E. Belfort Bax, 1884-1914, Justice, 18th January 1914, p.6.
Transcribed by Ted Crawford.
Marked up by Einde O’Callaghan for the Marxists’ Internet Archive.
The thirtieth anniversary of the foundation of what has always been the de facto organ of the Social-Democratic Federation (now the British Socialist Party) brings up many memories to us who were present at and took part in the foundation of the modern Socialist movement in Great Britain.
Much has changed during that generation in English public life, and in the fortunes of the Socialist movement. Those of us still surviving can yet remember as though it were yesterday the enthusiasm of the little band of pioneers which was all that the British Socialist Party consisted of in the first year of Justice, the year 1884.
There was our old veteran leader of the Party, H.M. Hyndman, then entering upon early middle life, and still actively vigorous, together with the poet, social-idealist and artist-craftsman, William Morris, rather older, whose poems and articles were such an attractive feature of the first year of the existence of our journal. Then there was our dear old friend, now gone, the ex-Eton master, James Leigh Joynes, whose translations, of Freiligrath, Herwegh, and other poets of the “48” movement delighted us all. How well I remember attending the Congress of the French Parti Ouvrier, held at Roubaix at the end of March of the year in question, in company with Joynes and that other veteran worker for the cause, him whose name next to that of Hyndman is more than any other bound up with the history of Social-Democratic propaganda and organisation in England, and most intimately of all with Justice – Harry Quelch!
We must not forget, too, the then already quasi-historical figure of James Murray, the old Chartist and disciple of Bronterre O’Brien. How indignant was poor old Murray at my handling of the O’Brienite idol Robespierre in some articles on the French Revolution I wrote for Justice at that time! Amongst those still living, though they have abandoned the faith of their generous youth, we must not forget the young ex-army officer, H.H. Champion, whose fund of energetic “go” seemed inexhaustible.

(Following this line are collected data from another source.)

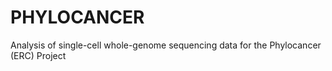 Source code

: # PHYLOCANCER
Analysis of single-cell whole-genome sequencing data for the Phylocancer (ERC) Project
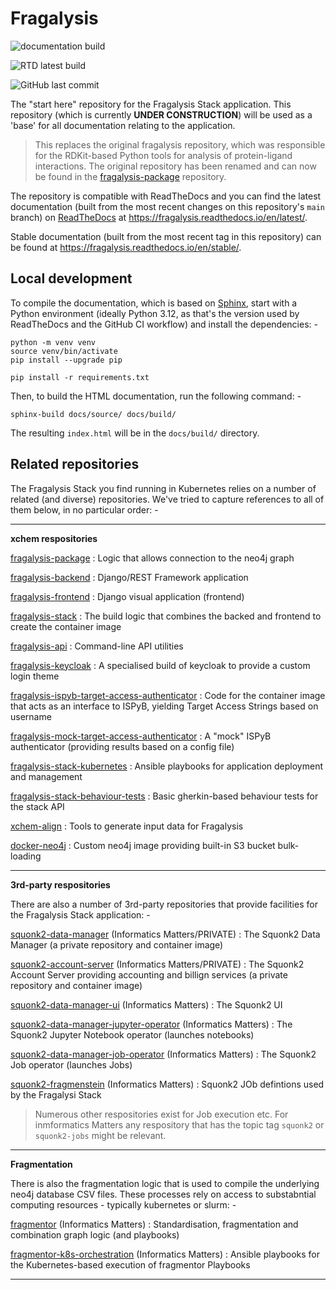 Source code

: # Fragalysis

![documentation build](https://github.com/xchem/fragalysis/workflows/documentation%20build/badge.svg)

![RTD latest build](https://readthedocs.org/projects/fragalysis/badge/?version=latest&style=plastic)

![GitHub last commit](https://img.shields.io/github/last-commit/xchem/fragalysis)

The "start here" repository for the Fragalysis Stack application.
This repository (which is currently **UNDER CONSTRUCTION**) will be used
as a 'base' for all documentation relating to the application.

>   This replaces the original fragalysis repository, which was responsible for the
    RDKit-based Python tools for analysis of protein-ligand interactions.
    The original repository has been renamed and can now be found in the
    [fragalysis-package] repository.

The repository is compatible with ReadTheDocs and you can find the latest documentation
(built from the most recent changes on this repository's `main` branch) on [ReadTheDocs] at
https://fragalysis.readthedocs.io/en/latest/.

Stable documentation (built from the most recent tag in this repository) can be found at
https://fragalysis.readthedocs.io/en/stable/.

## Local development
To compile the documentation, which is based on [Sphinx],
start with a Python environment (ideally Python 3.12, as that's the version used by
ReadTheDocs and the GitHub CI workflow) and install the dependencies: -

    python -m venv venv
    source venv/bin/activate
    pip install --upgrade pip

    pip install -r requirements.txt

Then, to build the HTML documentation, run the following command: -

    sphinx-build docs/source/ docs/build/

The resulting `index.html` will be in the `docs/build/` directory.

## Related repositories
The Fragalysis Stack you find running in Kubernetes relies on a number of related
(and diverse) repositories. We've tried to capture references to all of them
below, in no particular order: -

---

**xchem respositories**

[fragalysis-package]
: Logic that allows connection to the neo4j graph

[fragalysis-backend]
: Django/REST Framework application

[fragalysis-frontend]
: Django visual application (frontend)

[fragalysis-stack]
: The build logic that combines the backed and frontend to create the container image

[fragalysis-api]
: Command-line API utilities

[fragalysis-keycloak]
: A specialised build of keycloak to provide a custom login theme

[fragalysis-ispyb-target-access-authenticator]
: Code for the container image that acts as an interface to ISPyB, yielding Target Access Strings based on username

[fragalysis-mock-target-access-authenticator]
: A "mock" ISPyB authenticator (providing results based on a config file)

[fragalysis-stack-kubernetes]
: Ansible playbooks for application deployment and management

[fragalysis-stack-behaviour-tests]
: Basic gherkin-based behaviour tests for the stack API

[xchem-align]
: Tools to generate input data for Fragalysis

[docker-neo4j]
: Custom neo4j image providing built-in S3 bucket bulk-loading

---

**3rd-party respositories**

There are also a number of 3rd-party repositories that provide facilities for
the Fragalysis Stack application: -

[squonk2-data-manager] (Informatics Matters/PRIVATE)
: The Squonk2 Data Manager (a private repository and container image)

[squonk2-account-server] (Informatics Matters/PRIVATE)
: The Squonk2 Account Server providing accounting and billign services (a private repository and container image)

[squonk2-data-manager-ui] (Informatics Matters)
: The Squonk2 UI

[squonk2-data-manager-jupyter-operator] (Informatics Matters)
: The Squonk2 Jupyter Notebook operator (launches notebooks)

[squonk2-data-manager-job-operator] (Informatics Matters)
: The Squonk2 Job operator (launches Jobs)

[squonk2-fragmenstein] (Informatics Matters)
: Squonk2 JOb defintions used by the Fragalysi Stack

>   Numerous other respositories exist for Job execution etc.
    For inmformatics Matters any respository
    that has the topic tag `squonk2` or `squonk2-jobs` might be relevant.

---

**Fragmentation**

There is also the fragmentation logic that is used to compile the underlying neo4j
database CSV files. These processes rely on access to substabntial computing resources -
typically kubernetes or slurm: -

[fragmentor] (Informatics Matters)
: Standardisation, fragmentation and combination graph logic (and playbooks)

[fragmentor-k8s-orchestration] (Informatics Matters)
: Ansible playbooks for the Kubernetes-based execution of fragmentor Playbooks

---

[squonk2-fragmenstein]: https://github.com/InformaticsMatters/squonk2-fragmenstein
[squonk2-data-manager-job-operator]: https://github.com/InformaticsMatters/squonk2-data-manager-job-operator
[squonk2-data-manager-jupyter-operator]: https://github.com/InformaticsMatters/squonk2-data-manager-jupyter-operator
[squonk2-data-manager-ui]: https://github.com/InformaticsMatters/squonk2-data-manager-ui
[squonk2-account-server]: https://gitlab.com/informaticsmatters/squonk2-account-server
[squonk2-data-manager]: https://gitlab.com/informaticsmatters/squonk2-data-manager
[fragmentor-k8s-orchestration]: https://github.com/InformaticsMatters/fragmentor-k8s-orchestration
[fragmentor]: https://github.com/InformaticsMatters/fragmentor
[docker-neo4j]: https://github.com/xchem/docker-neo4j
[fragalysis-stack-behaviour-tests]: https://github.com/xchem/fragalysis-stack-behaviour-tests
[fragalysis-mock-target-access-authenticator]: https://github.com/xchem/fragalysis-mock-target-access-authenticator
[fragalysis-stack-kubernetes]: https://github.com/xchem/fragalysis-stack-kubernetes
[fragalysis-ispyb-target-access-authenticator]: https://github.com/xchem/fragalysis-ispyb-target-access-authenticator
[fragalysis-api]: https://github.com/xchem/fragalysis-api
[fragalysis-backend]: https://github.com/xchem/fragalysis-backend
[fragalysis-frontend]: https://github.com/xchem/fragalysis-frontend
[fragalysis-keycloak]: https://github.com/xchem/fragalysis-keycloak
[fragalysis-package]: https://github.com/xchem/fragalysis-package
[fragalysis-stack]: https://github.com/xchem/fragalysis-stack
[readthedocs]: https://app.readthedocs.org/dashboard/
[sphinx]: https://www.sphinx-doc.org/en/master
[xchem-align]: https://github.com/xchem/xchem-align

With him may be mentioned the now President of the Local Government Board, John Burns, at that time young and enthusiastic in the cause of Social-Democracy. Yes, the year 1884 was indeed a remarkable one in the awakening of England.
As regards the actual beginnings of Socialism in that year, to which this journal owes its foundation, it is noteworthy that the protagonists of the movement were chiefly men of the middle class. As yet the agitation had not reached the working classes of the country. Individual exceptions, of course, there were, as in the case of John Burns above alluded to. One of the most noteworthy of these was the indefatigable worker, who in all the long years has not grown weary, J.E. Williams. Others there were, of course, less known, but on the whole, as already said; in 1884 the agitation was mainly carried on by professional and cultured men. Now, lo! here is Socialism, and lo! there is Socialism. Socialism is everywhere. But with all the quantity of Socialism around us in 1914, one is constrained at times to cast a regretful glance back at the quality of the Socialism that animated the little band of enthusiasts who founded Justice in January, 1884.